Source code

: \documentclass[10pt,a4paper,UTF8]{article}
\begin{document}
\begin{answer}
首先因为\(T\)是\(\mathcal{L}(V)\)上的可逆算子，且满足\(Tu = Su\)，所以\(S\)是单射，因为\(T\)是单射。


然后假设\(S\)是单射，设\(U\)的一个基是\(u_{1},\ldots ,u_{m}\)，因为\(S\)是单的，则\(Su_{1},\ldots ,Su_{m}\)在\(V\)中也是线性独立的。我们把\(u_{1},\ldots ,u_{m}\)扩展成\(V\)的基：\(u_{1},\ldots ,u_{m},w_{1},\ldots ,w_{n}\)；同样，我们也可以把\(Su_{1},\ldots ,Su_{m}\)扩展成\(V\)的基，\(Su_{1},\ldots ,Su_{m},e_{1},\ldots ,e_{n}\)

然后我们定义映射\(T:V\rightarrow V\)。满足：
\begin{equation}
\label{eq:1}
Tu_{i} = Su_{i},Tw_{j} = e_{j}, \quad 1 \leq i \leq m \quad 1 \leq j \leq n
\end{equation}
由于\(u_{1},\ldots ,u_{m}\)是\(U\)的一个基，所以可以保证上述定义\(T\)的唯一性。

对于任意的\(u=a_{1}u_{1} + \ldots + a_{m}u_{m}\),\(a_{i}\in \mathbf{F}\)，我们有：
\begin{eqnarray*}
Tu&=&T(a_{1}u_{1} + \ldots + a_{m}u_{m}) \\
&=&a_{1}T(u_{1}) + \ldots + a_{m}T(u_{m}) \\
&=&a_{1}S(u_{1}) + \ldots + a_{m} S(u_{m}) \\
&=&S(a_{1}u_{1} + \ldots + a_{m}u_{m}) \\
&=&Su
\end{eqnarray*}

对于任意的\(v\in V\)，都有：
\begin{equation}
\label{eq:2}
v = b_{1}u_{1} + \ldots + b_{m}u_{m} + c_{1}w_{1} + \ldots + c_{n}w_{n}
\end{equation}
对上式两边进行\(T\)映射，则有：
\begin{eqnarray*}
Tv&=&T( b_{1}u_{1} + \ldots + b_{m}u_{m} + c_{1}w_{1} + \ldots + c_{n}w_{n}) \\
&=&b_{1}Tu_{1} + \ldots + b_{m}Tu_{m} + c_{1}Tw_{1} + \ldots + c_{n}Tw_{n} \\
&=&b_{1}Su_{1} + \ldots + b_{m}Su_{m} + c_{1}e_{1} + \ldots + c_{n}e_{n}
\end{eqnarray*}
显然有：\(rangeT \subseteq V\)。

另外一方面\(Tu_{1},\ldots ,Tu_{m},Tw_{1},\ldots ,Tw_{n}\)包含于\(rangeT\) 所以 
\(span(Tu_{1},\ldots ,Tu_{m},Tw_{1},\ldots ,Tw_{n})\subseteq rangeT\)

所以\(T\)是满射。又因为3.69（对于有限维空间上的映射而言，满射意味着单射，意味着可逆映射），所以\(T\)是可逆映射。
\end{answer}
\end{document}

--

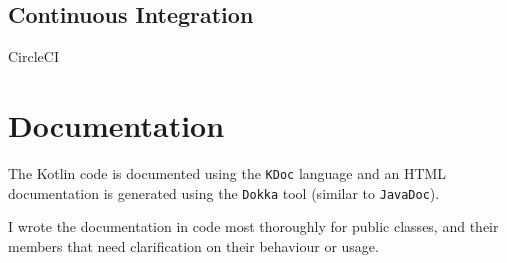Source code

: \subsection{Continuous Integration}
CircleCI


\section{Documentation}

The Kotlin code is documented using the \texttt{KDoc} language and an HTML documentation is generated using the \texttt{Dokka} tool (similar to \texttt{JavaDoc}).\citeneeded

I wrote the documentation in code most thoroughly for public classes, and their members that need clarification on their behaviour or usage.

* * *

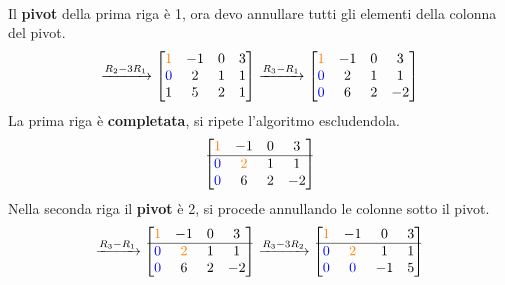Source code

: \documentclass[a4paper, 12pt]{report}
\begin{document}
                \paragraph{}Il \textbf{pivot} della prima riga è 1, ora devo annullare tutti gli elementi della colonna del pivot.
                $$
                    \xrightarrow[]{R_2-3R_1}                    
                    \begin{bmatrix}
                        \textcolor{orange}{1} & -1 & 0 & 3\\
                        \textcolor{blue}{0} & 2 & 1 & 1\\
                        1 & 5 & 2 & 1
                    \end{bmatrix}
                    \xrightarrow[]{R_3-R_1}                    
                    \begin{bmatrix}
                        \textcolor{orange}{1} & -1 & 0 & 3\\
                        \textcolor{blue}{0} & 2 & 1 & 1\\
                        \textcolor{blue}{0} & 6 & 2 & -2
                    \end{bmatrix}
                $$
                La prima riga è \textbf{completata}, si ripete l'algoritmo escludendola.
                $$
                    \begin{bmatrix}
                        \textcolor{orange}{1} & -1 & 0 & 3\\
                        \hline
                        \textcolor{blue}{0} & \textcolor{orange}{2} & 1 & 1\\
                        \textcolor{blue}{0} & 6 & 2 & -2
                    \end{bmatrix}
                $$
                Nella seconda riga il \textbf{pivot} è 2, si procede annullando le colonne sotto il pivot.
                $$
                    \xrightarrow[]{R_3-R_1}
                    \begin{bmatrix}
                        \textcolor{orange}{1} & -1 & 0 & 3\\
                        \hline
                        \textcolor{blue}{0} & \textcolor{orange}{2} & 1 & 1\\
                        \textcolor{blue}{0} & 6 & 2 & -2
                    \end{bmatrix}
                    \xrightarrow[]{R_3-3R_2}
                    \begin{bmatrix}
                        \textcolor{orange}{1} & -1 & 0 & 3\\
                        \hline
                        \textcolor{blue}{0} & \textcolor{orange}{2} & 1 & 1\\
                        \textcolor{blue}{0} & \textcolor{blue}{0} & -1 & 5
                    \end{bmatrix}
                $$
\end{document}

What needs to be done – For each line above that includes "pivot", make a copy.

Reply –
                \paragraph{}Il \textbf{pivot} della prima riga è 1, ora devo annullare tutti gli elementi della colonna del pivot.
                Nella seconda riga il \textbf{pivot} è 2, si procede annullando le colonne sotto il pivot.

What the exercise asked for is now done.